The Distress Of Isolation
Due to inherent minimalism in storytelling, "Monolith" can be a sleepy sci-fi-ish marathon of voices over phones and mouse clicks. Cinematographer Michael Tessari utilizes every inch of the production's barren house location, using window reflections to add depth or panning back to exploit how alone Sullivan is in every scene. Vesely's direction and Campbell's storytelling craft a unique angle to sell single-location necessitation that Tessari elevates through visual arrangements reflecting contemplative silence, the same quietness that Sullivan's character is forced to deal with by her lonesome. The podcast creation motivation leaves Sullivan's interviewer to her own devices, which becomes a more intriguing story about how online conspiracy culture thrives where there's only one person evaluating opinions.

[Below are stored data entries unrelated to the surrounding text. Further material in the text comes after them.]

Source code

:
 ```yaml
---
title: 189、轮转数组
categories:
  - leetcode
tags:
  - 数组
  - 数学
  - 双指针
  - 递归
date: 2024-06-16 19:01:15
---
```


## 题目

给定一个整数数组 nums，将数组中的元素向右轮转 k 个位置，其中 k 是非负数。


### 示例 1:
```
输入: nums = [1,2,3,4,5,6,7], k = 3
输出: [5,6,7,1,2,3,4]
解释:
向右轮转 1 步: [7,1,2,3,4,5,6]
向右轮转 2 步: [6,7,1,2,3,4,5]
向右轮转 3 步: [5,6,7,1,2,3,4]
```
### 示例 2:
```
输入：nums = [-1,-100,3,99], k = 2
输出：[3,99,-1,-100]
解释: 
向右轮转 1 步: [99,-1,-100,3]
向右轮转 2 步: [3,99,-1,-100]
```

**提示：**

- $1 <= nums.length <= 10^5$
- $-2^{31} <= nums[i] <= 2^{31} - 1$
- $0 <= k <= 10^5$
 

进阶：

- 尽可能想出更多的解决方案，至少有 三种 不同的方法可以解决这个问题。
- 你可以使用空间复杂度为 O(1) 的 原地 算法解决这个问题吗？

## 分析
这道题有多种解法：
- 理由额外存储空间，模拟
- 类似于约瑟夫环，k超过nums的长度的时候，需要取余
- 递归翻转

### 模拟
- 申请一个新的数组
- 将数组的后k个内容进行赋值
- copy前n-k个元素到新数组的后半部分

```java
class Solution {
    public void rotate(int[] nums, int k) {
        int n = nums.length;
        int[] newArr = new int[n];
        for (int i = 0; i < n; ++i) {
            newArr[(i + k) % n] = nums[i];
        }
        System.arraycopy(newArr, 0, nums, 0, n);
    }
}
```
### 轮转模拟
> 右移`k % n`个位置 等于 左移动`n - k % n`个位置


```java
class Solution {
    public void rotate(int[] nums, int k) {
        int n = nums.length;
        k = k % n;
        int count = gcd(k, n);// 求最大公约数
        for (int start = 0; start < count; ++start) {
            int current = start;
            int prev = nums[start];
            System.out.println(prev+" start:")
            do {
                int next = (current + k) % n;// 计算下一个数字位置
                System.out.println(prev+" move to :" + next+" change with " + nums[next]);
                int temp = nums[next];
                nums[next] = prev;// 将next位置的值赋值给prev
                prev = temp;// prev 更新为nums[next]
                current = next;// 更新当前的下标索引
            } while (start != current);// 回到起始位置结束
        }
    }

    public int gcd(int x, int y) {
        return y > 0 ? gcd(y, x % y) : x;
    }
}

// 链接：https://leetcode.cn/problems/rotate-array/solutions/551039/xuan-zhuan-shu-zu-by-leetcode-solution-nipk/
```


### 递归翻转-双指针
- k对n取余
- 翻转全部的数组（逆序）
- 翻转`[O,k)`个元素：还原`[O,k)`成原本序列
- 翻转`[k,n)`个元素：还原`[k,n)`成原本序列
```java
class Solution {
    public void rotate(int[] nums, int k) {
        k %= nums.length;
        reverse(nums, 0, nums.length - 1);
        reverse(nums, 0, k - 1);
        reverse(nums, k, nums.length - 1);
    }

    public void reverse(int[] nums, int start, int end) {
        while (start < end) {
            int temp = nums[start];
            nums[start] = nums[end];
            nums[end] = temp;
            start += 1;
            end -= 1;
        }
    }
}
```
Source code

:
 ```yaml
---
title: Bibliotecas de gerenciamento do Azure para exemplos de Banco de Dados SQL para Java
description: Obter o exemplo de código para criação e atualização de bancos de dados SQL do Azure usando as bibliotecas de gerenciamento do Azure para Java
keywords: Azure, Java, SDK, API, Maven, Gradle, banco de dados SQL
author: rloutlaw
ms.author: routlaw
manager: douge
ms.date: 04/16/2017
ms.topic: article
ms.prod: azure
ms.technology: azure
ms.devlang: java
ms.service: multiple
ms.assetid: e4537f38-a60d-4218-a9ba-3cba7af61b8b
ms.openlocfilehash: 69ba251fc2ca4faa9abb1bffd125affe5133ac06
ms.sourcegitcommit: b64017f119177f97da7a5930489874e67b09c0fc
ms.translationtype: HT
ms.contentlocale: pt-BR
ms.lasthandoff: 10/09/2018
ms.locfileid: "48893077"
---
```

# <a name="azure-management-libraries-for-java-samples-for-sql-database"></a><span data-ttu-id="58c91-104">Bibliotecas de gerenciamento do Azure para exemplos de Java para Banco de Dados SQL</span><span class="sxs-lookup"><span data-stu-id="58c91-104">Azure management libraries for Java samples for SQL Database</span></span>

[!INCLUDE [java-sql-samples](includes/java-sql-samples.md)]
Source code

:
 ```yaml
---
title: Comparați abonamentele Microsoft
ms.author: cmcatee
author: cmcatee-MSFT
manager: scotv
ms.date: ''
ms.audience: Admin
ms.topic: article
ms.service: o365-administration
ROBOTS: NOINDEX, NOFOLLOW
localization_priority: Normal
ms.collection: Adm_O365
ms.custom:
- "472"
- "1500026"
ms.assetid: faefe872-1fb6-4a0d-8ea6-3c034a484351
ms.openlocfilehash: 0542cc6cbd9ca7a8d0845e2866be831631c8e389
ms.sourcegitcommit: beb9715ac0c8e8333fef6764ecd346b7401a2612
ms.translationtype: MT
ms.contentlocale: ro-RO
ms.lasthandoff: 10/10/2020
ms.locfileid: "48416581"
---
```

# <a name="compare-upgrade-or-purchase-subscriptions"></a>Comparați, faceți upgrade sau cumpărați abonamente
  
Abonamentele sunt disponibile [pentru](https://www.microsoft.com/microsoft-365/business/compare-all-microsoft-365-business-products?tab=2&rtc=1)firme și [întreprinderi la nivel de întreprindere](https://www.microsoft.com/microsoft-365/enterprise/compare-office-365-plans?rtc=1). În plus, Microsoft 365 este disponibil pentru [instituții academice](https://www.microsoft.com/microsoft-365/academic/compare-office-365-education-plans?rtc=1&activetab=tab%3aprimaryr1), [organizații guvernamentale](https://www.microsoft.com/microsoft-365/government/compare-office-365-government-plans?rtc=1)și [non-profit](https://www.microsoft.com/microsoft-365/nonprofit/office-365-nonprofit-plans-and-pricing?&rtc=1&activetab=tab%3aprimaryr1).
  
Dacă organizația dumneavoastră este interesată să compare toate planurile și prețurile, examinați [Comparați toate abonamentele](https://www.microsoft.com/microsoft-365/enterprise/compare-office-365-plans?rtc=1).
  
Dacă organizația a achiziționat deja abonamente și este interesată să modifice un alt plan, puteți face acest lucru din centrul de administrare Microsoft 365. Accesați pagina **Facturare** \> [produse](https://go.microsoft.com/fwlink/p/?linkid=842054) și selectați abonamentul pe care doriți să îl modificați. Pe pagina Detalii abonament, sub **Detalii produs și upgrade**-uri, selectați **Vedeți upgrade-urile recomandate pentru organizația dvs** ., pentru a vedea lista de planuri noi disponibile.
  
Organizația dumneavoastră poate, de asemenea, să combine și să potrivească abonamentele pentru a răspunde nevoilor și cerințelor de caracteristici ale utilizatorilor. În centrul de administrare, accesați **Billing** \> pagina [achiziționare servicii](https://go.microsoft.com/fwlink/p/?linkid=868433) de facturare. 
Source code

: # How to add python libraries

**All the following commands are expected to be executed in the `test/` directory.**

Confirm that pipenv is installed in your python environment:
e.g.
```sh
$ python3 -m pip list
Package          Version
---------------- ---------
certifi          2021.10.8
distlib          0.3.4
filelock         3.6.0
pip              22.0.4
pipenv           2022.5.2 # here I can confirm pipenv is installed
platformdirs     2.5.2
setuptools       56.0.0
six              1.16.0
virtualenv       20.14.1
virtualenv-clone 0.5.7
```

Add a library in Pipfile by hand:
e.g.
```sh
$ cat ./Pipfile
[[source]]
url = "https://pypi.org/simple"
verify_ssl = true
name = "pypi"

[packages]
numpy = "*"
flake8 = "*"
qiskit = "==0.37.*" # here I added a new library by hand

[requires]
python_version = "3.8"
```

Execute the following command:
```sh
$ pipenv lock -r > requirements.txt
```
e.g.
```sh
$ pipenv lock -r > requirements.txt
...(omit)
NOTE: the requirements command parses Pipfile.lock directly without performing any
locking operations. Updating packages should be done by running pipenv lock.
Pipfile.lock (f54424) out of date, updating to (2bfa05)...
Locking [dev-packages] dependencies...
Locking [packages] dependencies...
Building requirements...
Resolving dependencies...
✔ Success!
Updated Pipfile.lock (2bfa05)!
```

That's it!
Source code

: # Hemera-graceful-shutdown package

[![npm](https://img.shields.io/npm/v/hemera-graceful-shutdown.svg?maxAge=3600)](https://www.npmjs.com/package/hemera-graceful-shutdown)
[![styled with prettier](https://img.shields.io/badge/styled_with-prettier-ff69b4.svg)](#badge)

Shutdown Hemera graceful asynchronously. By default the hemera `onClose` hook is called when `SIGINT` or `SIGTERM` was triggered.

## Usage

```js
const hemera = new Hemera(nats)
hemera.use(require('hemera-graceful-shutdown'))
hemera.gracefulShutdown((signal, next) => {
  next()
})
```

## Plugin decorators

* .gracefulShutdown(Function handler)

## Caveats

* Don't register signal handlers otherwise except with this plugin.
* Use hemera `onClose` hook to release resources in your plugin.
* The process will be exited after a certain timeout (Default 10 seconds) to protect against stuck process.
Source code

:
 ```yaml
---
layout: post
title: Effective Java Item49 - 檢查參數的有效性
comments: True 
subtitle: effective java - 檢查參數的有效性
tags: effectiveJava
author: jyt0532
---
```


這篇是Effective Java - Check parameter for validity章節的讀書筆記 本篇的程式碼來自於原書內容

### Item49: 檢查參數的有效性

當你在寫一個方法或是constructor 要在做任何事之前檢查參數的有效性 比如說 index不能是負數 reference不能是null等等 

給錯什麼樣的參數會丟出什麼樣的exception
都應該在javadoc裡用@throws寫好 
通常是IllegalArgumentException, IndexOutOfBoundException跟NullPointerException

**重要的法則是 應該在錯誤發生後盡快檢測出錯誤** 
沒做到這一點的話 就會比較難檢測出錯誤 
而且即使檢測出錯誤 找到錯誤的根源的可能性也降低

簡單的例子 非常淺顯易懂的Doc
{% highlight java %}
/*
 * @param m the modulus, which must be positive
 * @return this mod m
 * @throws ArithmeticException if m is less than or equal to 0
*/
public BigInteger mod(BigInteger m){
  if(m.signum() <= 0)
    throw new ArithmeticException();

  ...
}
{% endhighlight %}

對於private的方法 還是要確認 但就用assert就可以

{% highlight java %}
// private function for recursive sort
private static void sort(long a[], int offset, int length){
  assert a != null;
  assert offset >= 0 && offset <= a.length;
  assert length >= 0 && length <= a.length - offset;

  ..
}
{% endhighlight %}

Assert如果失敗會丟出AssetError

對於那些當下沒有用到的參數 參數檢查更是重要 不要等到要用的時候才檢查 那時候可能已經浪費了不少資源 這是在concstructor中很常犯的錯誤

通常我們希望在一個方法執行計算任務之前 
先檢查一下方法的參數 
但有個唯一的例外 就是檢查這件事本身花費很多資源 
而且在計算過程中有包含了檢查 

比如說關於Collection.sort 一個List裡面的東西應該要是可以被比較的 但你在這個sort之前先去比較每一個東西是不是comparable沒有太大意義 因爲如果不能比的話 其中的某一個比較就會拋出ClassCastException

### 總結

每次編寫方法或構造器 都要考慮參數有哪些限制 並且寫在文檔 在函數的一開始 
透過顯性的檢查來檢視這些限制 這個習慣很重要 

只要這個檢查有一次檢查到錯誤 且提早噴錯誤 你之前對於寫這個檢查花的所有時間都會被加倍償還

The psychological analysis of mass hysteria, shared paranoias, and our selfish craving to popularize someone else's story for personal gains isn't richly expansive. It's telling and inarguable, but horror elements — adjacent at best — aren't emphatic enough to distract from the breezier nature of Sullivan's one-woman show. Vesely has a keen eye for shot composition, and Sullivan keys into the uneasiness within soundwaves that become her character's strange obsession, yet "Monolith" still will test patience as the talkative brand of suspense relies massively on the film's last few minutes. A throttle towards the inevitable in a relatively low gear never builds breakneck momentum, more floating through psychoanalytical weirdness wired to our insatiable desire to explain the unexplainable.
Fans of slower-burn, brainwave-tickling chills should keep an eye out for "Monolith." Matt Vesely peers into the digital emptiness of online spaces and questions the ethics of investigative exploitation through means that play at half-volume. Lily Sullivan earns her praise as a solo actor who only needs technology as a supporting cast, one of the highlights that sustains "Monolith" beyond an intriguing idea put to screen. Don't expect your adrenaline to pump — remember, sometimes the silent types hold the darkest secrets.